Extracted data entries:
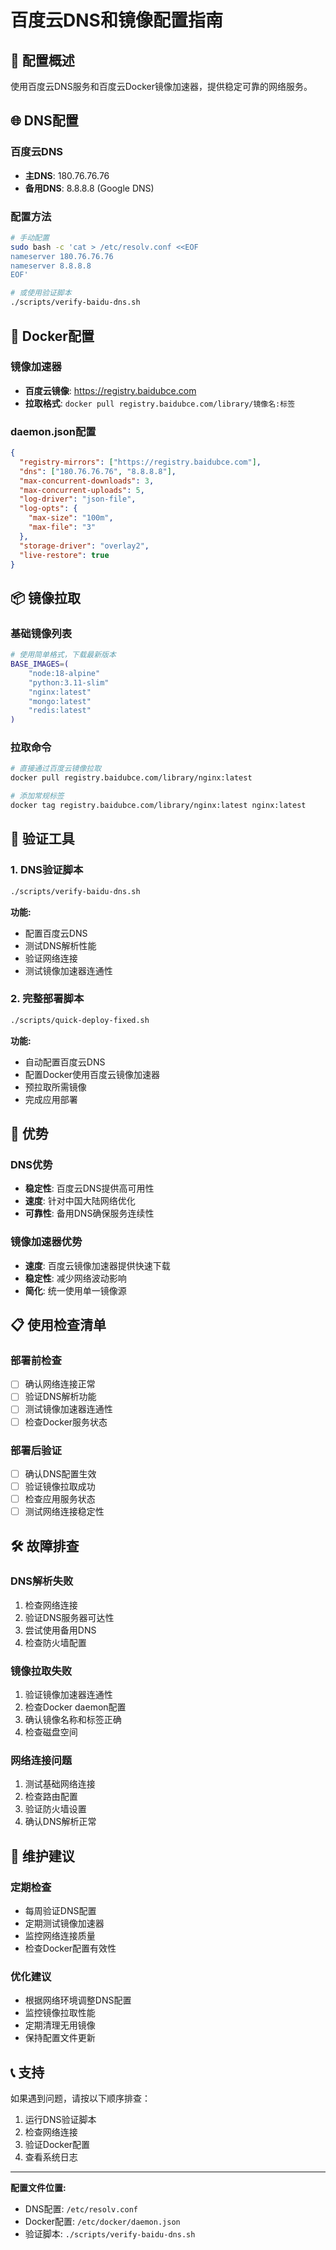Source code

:# 百度云DNS和镜像配置指南

## 🎯 配置概述

使用百度云DNS服务和百度云Docker镜像加速器，提供稳定可靠的网络服务。

## 🌐 DNS配置

### 百度云DNS
- **主DNS**: 180.76.76.76
- **备用DNS**: 8.8.8.8 (Google DNS)

### 配置方法
```bash
# 手动配置
sudo bash -c 'cat > /etc/resolv.conf <<EOF
nameserver 180.76.76.76
nameserver 8.8.8.8
EOF'

# 或使用验证脚本
./scripts/verify-baidu-dns.sh
```

## 🐳 Docker配置

### 镜像加速器
- **百度云镜像**: https://registry.baidubce.com
- **拉取格式**: `docker pull registry.baidubce.com/library/镜像名:标签`

### daemon.json配置
```json
{
  "registry-mirrors": ["https://registry.baidubce.com"],
  "dns": ["180.76.76.76", "8.8.8.8"],
  "max-concurrent-downloads": 3,
  "max-concurrent-uploads": 5,
  "log-driver": "json-file",
  "log-opts": {
    "max-size": "100m",
    "max-file": "3"
  },
  "storage-driver": "overlay2",
  "live-restore": true
}
```

## 📦 镜像拉取

### 基础镜像列表
```bash
# 使用简单格式，下载最新版本
BASE_IMAGES=(
    "node:18-alpine"
    "python:3.11-slim"
    "nginx:latest"
    "mongo:latest"
    "redis:latest"
)
```

### 拉取命令
```bash
# 直接通过百度云镜像拉取
docker pull registry.baidubce.com/library/nginx:latest

# 添加常规标签
docker tag registry.baidubce.com/library/nginx:latest nginx:latest
```

## 🔧 验证工具

### 1. DNS验证脚本
```bash
./scripts/verify-baidu-dns.sh
```

**功能:**
- 配置百度云DNS
- 测试DNS解析性能
- 验证网络连接
- 测试镜像加速器连通性

### 2. 完整部署脚本
```bash
./scripts/quick-deploy-fixed.sh
```

**功能:**
- 自动配置百度云DNS
- 配置Docker使用百度云镜像加速器
- 预拉取所需镜像
- 完成应用部署

## 🚀 优势

### DNS优势
- **稳定性**: 百度云DNS提供高可用性
- **速度**: 针对中国大陆网络优化
- **可靠性**: 备用DNS确保服务连续性

### 镜像加速器优势
- **速度**: 百度云镜像加速器提供快速下载
- **稳定性**: 减少网络波动影响
- **简化**: 统一使用单一镜像源

## 📋 使用检查清单

### 部署前检查
- [ ] 确认网络连接正常
- [ ] 验证DNS解析功能
- [ ] 测试镜像加速器连通性
- [ ] 检查Docker服务状态

### 部署后验证
- [ ] 确认DNS配置生效
- [ ] 验证镜像拉取成功
- [ ] 检查应用服务状态
- [ ] 测试网络连接稳定性

## 🛠️ 故障排查

### DNS解析失败
1. 检查网络连接
2. 验证DNS服务器可达性
3. 尝试使用备用DNS
4. 检查防火墙配置

### 镜像拉取失败
1. 验证镜像加速器连通性
2. 检查Docker daemon配置
3. 确认镜像名称和标签正确
4. 检查磁盘空间

### 网络连接问题
1. 测试基础网络连接
2. 检查路由配置
3. 验证防火墙设置
4. 确认DNS解析正常

## 🔄 维护建议

### 定期检查
- 每周验证DNS配置
- 定期测试镜像加速器
- 监控网络连接质量
- 检查Docker配置有效性

### 优化建议
- 根据网络环境调整DNS配置
- 监控镜像拉取性能
- 定期清理无用镜像
- 保持配置文件更新

## 📞 支持

如果遇到问题，请按以下顺序排查：
1. 运行DNS验证脚本
2. 检查网络连接
3. 验证Docker配置
4. 查看系统日志

---

**配置文件位置:**
- DNS配置: `/etc/resolv.conf`
- Docker配置: `/etc/docker/daemon.json`
- 验证脚本: `./scripts/verify-baidu-dns.sh`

WORK ORDER: Each line in the data that holds the string "scripts" should be found and copied.

RESULT OF THE EXERCISE:
./scripts/verify-baidu-dns.sh
./scripts/verify-baidu-dns.sh
./scripts/quick-deploy-fixed.sh
- 验证脚本: `./scripts/verify-baidu-dns.sh`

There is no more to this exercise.